▶ The task
Please keep the images out and set down the data exactly as given.

▶ Data

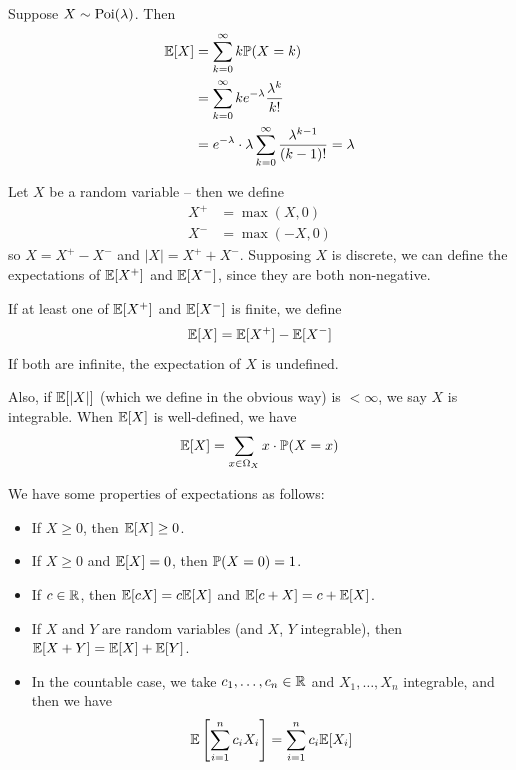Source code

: \documentclass{../template/note}
\begin{document}
    \begin{example}
        Suppose \(X \sim \Poi(\lambda)\). Then
        \begin{align*}
            \EE[X] &= \sum_{k=0}^\infty k \PP(X = k) \\
            &= \sum_{k=0}^\infty ke^{-\lambda}\frac{\lambda^k}{k!} \\
            &= e^{-\lambda} \cdot \lambda \sum_{k=0}^\infty \frac{\lambda^{k-1}}{(k-1)!} = \lambda
        \end{align*}
    \end{example}
    
    Let \(X\) be a random variable -- then we define
    \begin{align*}
        X^+ &= \max(X, 0) \\
        X^- &= \max(-X, 0)
    \end{align*}
    so \(X = X^+ - X^-\) and \(|X| = X^+ + X^-\). Supposing \(X\) is discrete, we can define the expectations of \(\EE[X^+]\) and \(\EE[X^-]\), since they are both non-negative.

    If at least one of \(\EE[X^+]\) and \(\EE[X^-]\) is finite, we define
    \begin{align*}
        \EE[X] = \EE[X^+] - \EE[X^-]
    \end{align*}
    If both are infinite, the expectation of \(X\) is undefined.

    Also, if \(\EE[|X|]\) (which we define in the obvious way) is \(< \infty\), we say \(X\) is integrable. When \(\EE[X]\) is well-defined, we have
    \begin{align*}
        \EE[X] = \sum_{x \in \Omega_X} x \cdot \PP(X = x)
    \end{align*}
    
    We have some properties of expectations as follows:
    \begin{itemize}
        \item If \(X \geq 0\), then \(\EE[X] \geq 0\).
        \item If \(X \geq 0\) and \(\EE[X] = 0\), then \(\PP(X = 0) = 1\).
        \item If \(c \in \RR\), then \(\EE[cX] = c\EE[X]\) and \(\EE[c + X] = c + \EE[X]\).
        \item If \(X\) and \(Y\) are random variables (and \(X\), \(Y\) integrable), then \(\EE[X + Y] = \EE[X] + \EE[Y]\).
        \item In the countable case, we take \(c_1, \dots, c_n \in \RR\) and \(X_1, \dots, X_n\) integrable, and then we have
        \begin{align*}
            \EE\left[\sum_{i=1}^n c_i X_i\right] = \sum_{i=1}^n c_i \EE[X_i]
        \end{align*}
    \end{itemize}
    
\end{document}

▶ The answer
Source code

: \documentclass{../template/note}
\begin{document}
    \begin{example}
        Suppose \(X \sim \Poi(\lambda)\). Then
        \begin{align*}
            \EE[X] &= \sum_{k=0}^\infty k \PP(X = k) \\
            &= \sum_{k=0}^\infty ke^{-\lambda}\frac{\lambda^k}{k!} \\
            &= e^{-\lambda} \cdot \lambda \sum_{k=0}^\infty \frac{\lambda^{k-1}}{(k-1)!} = \lambda
        \end{align*}
    \end{example}
    
    Let \(X\) be a random variable -- then we define
    \begin{align*}
        X^+ &= \max(X, 0) \\
        X^- &= \max(-X, 0)
    \end{align*}
    so \(X = X^+ - X^-\) and \(|X| = X^+ + X^-\). Supposing \(X\) is discrete, we can define the expectations of \(\EE[X^+]\) and \(\EE[X^-]\), since they are both non-negative.

    If at least one of \(\EE[X^+]\) and \(\EE[X^-]\) is finite, we define
    \begin{align*}
        \EE[X] = \EE[X^+] - \EE[X^-]
    \end{align*}
    If both are infinite, the expectation of \(X\) is undefined.

    Also, if \(\EE[|X|]\) (which we define in the obvious way) is \(< \infty\), we say \(X\) is integrable. When \(\EE[X]\) is well-defined, we have
    \begin{align*}
        \EE[X] = \sum_{x \in \Omega_X} x \cdot \PP(X = x)
    \end{align*}
    
    We have some properties of expectations as follows:
    \begin{itemize}
        \item If \(X \geq 0\), then \(\EE[X] \geq 0\).
        \item If \(X \geq 0\) and \(\EE[X] = 0\), then \(\PP(X = 0) = 1\).
        \item If \(c \in \RR\), then \(\EE[cX] = c\EE[X]\) and \(\EE[c + X] = c + \EE[X]\).
        \item If \(X\) and \(Y\) are random variables (and \(X\), \(Y\) integrable), then \(\EE[X + Y] = \EE[X] + \EE[Y]\).
        \item In the countable case, we take \(c_1, \dots, c_n \in \RR\) and \(X_1, \dots, X_n\) integrable, and then we have
        \begin{align*}
            \EE\left[\sum_{i=1}^n c_i X_i\right] = \sum_{i=1}^n c_i \EE[X_i]
        \end{align*}
    \end{itemize}
    
\end{document}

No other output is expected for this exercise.